The task. In the material below, find the span from the line with "[![npm][npm]][npm-url]&nbsp;" to the line with "## **🚀 Next Steps**" and transcribe only those lines, exactly, ends included, without the pictures.

[[ Dataset entries open ]]

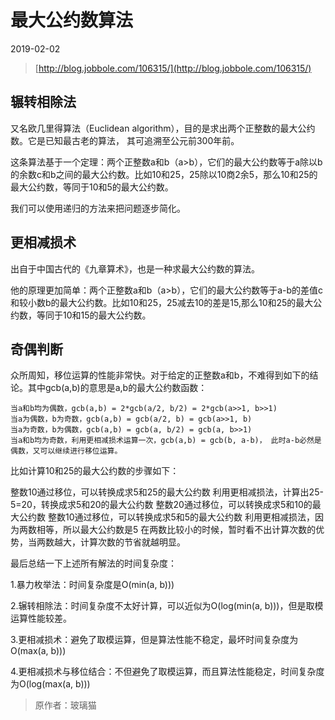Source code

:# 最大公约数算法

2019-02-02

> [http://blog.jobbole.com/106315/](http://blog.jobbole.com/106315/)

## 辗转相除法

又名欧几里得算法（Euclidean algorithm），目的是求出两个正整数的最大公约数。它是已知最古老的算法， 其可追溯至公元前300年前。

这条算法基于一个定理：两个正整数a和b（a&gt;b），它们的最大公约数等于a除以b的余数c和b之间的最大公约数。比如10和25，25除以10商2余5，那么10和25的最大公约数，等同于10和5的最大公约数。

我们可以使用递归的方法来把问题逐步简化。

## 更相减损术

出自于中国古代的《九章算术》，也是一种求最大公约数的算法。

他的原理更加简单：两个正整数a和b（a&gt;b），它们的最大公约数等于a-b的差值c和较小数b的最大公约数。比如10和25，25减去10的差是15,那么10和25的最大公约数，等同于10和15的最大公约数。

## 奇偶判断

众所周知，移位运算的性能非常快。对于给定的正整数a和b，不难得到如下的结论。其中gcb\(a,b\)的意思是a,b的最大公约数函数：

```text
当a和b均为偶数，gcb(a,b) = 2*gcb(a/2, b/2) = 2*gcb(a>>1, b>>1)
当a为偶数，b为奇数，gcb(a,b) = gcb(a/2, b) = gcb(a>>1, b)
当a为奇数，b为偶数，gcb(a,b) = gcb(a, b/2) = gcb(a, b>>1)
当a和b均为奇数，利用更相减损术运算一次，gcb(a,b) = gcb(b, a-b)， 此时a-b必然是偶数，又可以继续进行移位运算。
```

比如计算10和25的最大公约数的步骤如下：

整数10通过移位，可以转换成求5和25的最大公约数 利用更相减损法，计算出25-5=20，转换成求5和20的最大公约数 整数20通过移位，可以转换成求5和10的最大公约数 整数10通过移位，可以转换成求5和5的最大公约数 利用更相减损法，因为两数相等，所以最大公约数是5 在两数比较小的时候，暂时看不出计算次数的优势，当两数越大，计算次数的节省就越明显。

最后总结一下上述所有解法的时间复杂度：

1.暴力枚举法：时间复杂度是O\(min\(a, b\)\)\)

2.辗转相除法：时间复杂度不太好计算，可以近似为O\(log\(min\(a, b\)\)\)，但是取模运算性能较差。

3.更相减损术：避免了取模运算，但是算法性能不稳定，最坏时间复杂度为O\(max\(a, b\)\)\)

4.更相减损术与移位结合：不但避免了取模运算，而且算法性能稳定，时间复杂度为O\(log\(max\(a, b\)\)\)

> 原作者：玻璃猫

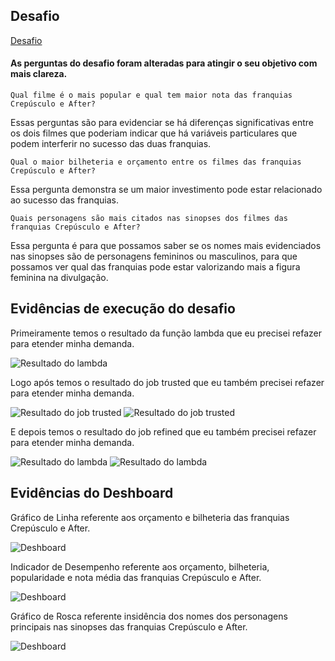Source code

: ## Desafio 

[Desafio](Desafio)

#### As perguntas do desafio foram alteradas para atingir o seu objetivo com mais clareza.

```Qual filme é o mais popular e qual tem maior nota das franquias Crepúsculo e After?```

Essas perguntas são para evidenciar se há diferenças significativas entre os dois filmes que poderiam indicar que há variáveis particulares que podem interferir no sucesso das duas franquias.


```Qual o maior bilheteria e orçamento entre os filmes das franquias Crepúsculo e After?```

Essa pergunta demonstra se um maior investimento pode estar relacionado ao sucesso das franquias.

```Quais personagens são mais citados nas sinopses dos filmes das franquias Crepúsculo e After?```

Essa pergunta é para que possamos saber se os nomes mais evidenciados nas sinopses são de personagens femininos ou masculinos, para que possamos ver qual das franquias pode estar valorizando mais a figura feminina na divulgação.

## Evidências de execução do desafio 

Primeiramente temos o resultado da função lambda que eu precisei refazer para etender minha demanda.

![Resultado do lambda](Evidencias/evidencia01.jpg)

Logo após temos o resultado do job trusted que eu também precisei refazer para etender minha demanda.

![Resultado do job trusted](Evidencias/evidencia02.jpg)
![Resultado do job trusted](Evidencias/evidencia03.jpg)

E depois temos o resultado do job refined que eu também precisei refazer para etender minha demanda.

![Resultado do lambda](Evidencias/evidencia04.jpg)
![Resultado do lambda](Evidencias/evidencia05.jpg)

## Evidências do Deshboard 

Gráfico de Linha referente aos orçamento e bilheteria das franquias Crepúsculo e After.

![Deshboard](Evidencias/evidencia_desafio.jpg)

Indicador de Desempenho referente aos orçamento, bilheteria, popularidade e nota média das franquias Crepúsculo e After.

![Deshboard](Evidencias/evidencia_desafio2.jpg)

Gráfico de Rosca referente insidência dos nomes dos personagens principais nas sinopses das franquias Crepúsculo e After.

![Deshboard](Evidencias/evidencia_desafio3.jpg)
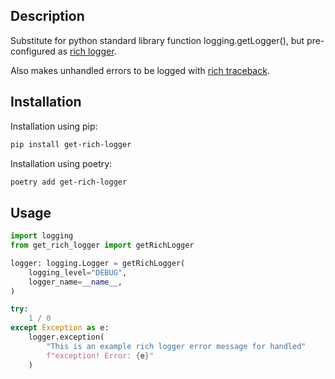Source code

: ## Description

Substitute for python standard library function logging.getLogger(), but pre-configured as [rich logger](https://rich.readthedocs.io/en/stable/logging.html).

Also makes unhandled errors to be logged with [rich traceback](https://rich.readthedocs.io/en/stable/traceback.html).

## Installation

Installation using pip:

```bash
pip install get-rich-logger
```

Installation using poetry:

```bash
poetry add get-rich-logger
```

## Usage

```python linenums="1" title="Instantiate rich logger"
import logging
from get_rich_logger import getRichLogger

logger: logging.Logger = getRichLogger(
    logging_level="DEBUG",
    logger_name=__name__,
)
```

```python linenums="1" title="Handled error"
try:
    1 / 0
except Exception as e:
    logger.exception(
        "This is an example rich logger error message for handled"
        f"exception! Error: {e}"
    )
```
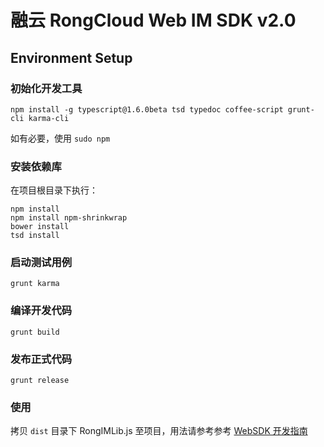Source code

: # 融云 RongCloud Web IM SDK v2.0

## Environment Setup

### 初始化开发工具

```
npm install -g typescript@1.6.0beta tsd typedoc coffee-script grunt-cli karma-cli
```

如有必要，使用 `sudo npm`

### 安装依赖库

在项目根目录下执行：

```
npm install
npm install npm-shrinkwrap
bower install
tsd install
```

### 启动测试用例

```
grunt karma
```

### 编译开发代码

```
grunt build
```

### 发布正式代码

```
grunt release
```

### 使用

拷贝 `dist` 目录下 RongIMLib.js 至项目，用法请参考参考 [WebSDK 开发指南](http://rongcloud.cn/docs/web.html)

[[ Dataset entries closed ]]
[[ Dataset entries open ]]

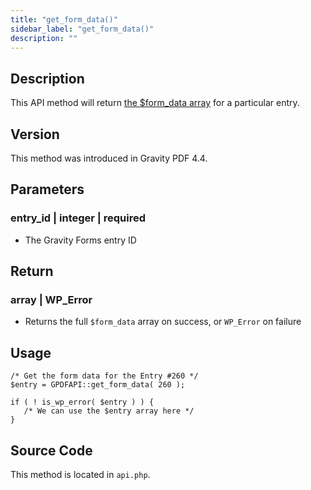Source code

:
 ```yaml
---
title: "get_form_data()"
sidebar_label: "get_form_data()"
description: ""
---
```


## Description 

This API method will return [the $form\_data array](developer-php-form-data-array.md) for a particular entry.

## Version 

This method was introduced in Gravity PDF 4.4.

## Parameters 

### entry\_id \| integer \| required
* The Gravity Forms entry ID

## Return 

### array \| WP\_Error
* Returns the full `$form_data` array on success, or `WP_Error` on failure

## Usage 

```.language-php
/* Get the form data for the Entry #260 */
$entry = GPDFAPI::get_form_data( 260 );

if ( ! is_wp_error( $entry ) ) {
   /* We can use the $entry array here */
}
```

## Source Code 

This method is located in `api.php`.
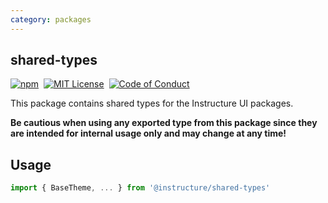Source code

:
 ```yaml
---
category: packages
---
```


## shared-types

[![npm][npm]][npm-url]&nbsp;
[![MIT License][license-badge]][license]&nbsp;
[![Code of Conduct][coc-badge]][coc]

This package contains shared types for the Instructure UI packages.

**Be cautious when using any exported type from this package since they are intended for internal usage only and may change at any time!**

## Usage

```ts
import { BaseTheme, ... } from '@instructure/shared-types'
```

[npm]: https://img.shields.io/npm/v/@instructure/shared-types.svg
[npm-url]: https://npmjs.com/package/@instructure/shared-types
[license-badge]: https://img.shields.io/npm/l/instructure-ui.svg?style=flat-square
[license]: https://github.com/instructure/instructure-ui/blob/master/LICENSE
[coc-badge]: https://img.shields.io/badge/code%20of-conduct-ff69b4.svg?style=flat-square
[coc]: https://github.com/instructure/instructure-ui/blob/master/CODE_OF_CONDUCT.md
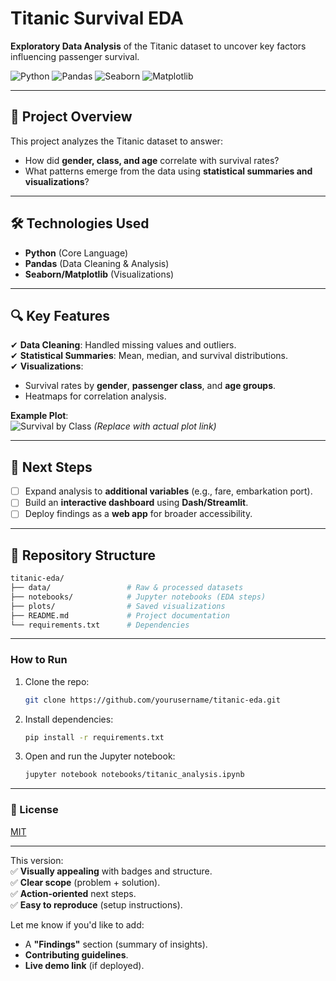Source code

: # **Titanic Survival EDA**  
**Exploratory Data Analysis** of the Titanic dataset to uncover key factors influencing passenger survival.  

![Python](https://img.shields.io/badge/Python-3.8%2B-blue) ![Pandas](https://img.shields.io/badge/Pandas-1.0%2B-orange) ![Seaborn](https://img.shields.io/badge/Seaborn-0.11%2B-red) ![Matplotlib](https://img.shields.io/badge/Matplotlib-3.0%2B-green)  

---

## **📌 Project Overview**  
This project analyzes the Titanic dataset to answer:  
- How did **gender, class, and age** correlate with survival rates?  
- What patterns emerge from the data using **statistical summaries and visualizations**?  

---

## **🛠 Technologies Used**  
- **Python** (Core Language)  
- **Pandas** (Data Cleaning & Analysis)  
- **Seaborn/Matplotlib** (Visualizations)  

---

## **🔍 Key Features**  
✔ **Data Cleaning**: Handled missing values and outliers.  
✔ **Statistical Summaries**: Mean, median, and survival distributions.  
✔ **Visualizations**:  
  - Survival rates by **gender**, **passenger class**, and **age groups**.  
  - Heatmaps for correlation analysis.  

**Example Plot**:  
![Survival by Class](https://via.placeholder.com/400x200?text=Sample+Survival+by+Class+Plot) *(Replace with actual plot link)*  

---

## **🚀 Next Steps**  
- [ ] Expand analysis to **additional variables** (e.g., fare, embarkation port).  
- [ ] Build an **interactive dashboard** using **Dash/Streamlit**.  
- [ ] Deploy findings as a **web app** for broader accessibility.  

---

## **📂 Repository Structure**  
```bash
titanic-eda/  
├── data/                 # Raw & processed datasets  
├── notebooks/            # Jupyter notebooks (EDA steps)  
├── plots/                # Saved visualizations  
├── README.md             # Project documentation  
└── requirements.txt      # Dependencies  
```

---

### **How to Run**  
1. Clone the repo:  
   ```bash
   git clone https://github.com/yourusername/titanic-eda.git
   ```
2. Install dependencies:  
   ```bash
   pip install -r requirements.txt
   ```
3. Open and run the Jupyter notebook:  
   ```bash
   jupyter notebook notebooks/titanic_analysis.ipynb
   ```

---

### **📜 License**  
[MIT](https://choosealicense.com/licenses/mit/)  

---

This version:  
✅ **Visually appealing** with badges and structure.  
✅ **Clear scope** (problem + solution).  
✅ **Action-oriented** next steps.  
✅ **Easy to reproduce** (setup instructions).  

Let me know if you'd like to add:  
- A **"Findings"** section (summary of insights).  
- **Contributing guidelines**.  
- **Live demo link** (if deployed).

[[ Dataset entries closed ]]

Answer box.
[![npm][npm]][npm-url]&nbsp;
[![MIT License][license-badge]][license]&nbsp;
[![Code of Conduct][coc-badge]][coc]

This package contains shared types for the Instructure UI packages.

**Be cautious when using any exported type from this package since they are intended for internal usage only and may change at any time!**

## Usage

```ts
import { BaseTheme, ... } from '@instructure/shared-types'
```

[npm]: https://img.shields.io/npm/v/@instructure/shared-types.svg
[npm-url]: https://npmjs.com/package/@instructure/shared-types
[license-badge]: https://img.shields.io/npm/l/instructure-ui.svg?style=flat-square
[license]: https://github.com/instructure/instructure-ui/blob/master/LICENSE
[coc-badge]: https://img.shields.io/badge/code%20of-conduct-ff69b4.svg?style=flat-square
[coc]: https://github.com/instructure/instructure-ui/blob/master/CODE_OF_CONDUCT.md
Source code

: # **Titanic Survival EDA**  
**Exploratory Data Analysis** of the Titanic dataset to uncover key factors influencing passenger survival.  

![Python](https://img.shields.io/badge/Python-3.8%2B-blue) ![Pandas](https://img.shields.io/badge/Pandas-1.0%2B-orange) ![Seaborn](https://img.shields.io/badge/Seaborn-0.11%2B-red) ![Matplotlib](https://img.shields.io/badge/Matplotlib-3.0%2B-green)  

---

## **📌 Project Overview**  
This project analyzes the Titanic dataset to answer:  
- How did **gender, class, and age** correlate with survival rates?  
- What patterns emerge from the data using **statistical summaries and visualizations**?  

---

## **🛠 Technologies Used**  
- **Python** (Core Language)  
- **Pandas** (Data Cleaning & Analysis)  
- **Seaborn/Matplotlib** (Visualizations)  

---

## **🔍 Key Features**  
✔ **Data Cleaning**: Handled missing values and outliers.  
✔ **Statistical Summaries**: Mean, median, and survival distributions.  
✔ **Visualizations**:  
  - Survival rates by **gender**, **passenger class**, and **age groups**.  
  - Heatmaps for correlation analysis.  

**Example Plot**:  
![Survival by Class](https://via.placeholder.com/400x200?text=Sample+Survival+by+Class+Plot) *(Replace with actual plot link)*  

---

## **🚀 Next Steps**  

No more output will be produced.